I never though that early marriage is a disruption of my dreams and my goals of my life. I became the prisoners of my fear, I don’t even know how to fight my rights, I kept silence for I am afraid that some of my friends and my family would knew the real things happened with me. Keeping this thing is made me crazy and fool…because I am afraid that they will not believe me and no one will understand me. My x-hubby is a witty persons, He really knows how to target my weaknesses and these are the things affected my being…
* Emotionally distress, I can’t fight my emotions, even to control it, I am always crying and crying, no one who can understand my feelings, no one who eager to listen what I felt before, this is the worse thing that I never forget, It was so sad that I have nothing when I married my x-hubby, I am poor, what I have is my physical attraction. He did not listen what I felt, I never forget when I cried like a baby sitting down in the highway and lying there just to let him show that he hurt me. But he ignored it, he never listened what I felt, instead he shouted and telling me to stop crying. I am a dumb…yes..because I don’t even know how to fight my right…that’s what my problem before, I can’t even know how to voice out what inside my heart and my mind but instead I do crying.
* Physically and mentally abused, he stroke me physically, all of the sudden he gave me the two moon in my two eyes, while doing that one, he accused me that I have another man, and he wanted me to tell if his mind is correct, which is that time he was high from drugs. I am mentally abused in the sense that he wanted to hear from me that his mind is correct, he gave me choices…and chances….I can’t forget the iron which he is ready to bump in my head while kneeling in his legs, as he told me…I will kill you, I will kill our daughter and your family and I will commit suicide if you will not tell me the truth. Those words….made me trouble…but I kept praying that time…asked God what to do because I don’t know how to fight against him. The only thing in my mind is..I need my life, I need to escaped in this kind of dilemma..so I decided to tell him..ok..if that’s what you want….I will tell you that your correct..I have a man…although my mind and my heart are against from what I confessed, after that, he stopped and he let me gone to slept and he said..ok..tomorrow is our new day we will start our new life.

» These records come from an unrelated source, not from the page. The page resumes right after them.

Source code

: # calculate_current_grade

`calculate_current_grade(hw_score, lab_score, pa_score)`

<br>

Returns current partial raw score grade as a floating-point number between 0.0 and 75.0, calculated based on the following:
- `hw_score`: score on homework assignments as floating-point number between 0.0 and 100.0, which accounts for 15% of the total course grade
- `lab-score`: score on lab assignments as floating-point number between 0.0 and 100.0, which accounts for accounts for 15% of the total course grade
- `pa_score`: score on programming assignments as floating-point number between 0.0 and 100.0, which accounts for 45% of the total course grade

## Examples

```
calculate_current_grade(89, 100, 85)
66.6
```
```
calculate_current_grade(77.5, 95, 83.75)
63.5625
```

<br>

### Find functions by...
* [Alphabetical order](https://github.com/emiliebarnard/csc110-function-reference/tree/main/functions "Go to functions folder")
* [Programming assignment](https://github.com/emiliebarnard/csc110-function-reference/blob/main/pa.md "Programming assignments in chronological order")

S$xually abused – I suffered a lot from him, he made things that against in my mind, but I have no choice instead I followed what he wanted to do, this is the worse things that he made in my life, I am just like a pig that he can do what he wants, I have no right but became submissive of what he wanted, too bad…very bad…..
Long suffering – When I decided to leave from our house while he is still sleeping, I left my daughter in his side, but before I left the house, I prayed to our God protection for my daughter and guidance for me, and I trusted everything with Him. I went far away from my daughter although it was too painful as a mother leaving her daughter, but, I have a reason…better to leave with life, than to die, Leaving is worthy and I am correct, although I suffered a lot that time, I gave myself to think and decide for my life and for my daughter, after one month, I tried to contact my x-hubby and we have big fight through phone, as I heard that when I leave from our house, He brought his woman and the newborn baby they have. It’s too painful to hear, that’s the time I questioned God…why I experience this kind of life, which is not worth for me. Why I need to suffered like this I never remember that I did harm someone else. A lot of questions but then God gave me patience in my heart until I slowly understand what He wants me to know.
God gave me only eight months then He answered all my prayers. I realized that God never leave me, He never forsaken me, He is there when the time I decided to leave, He is there when I am in sorrow, He is my refuge and my strength and now He made my life and my daughter's life wonderful.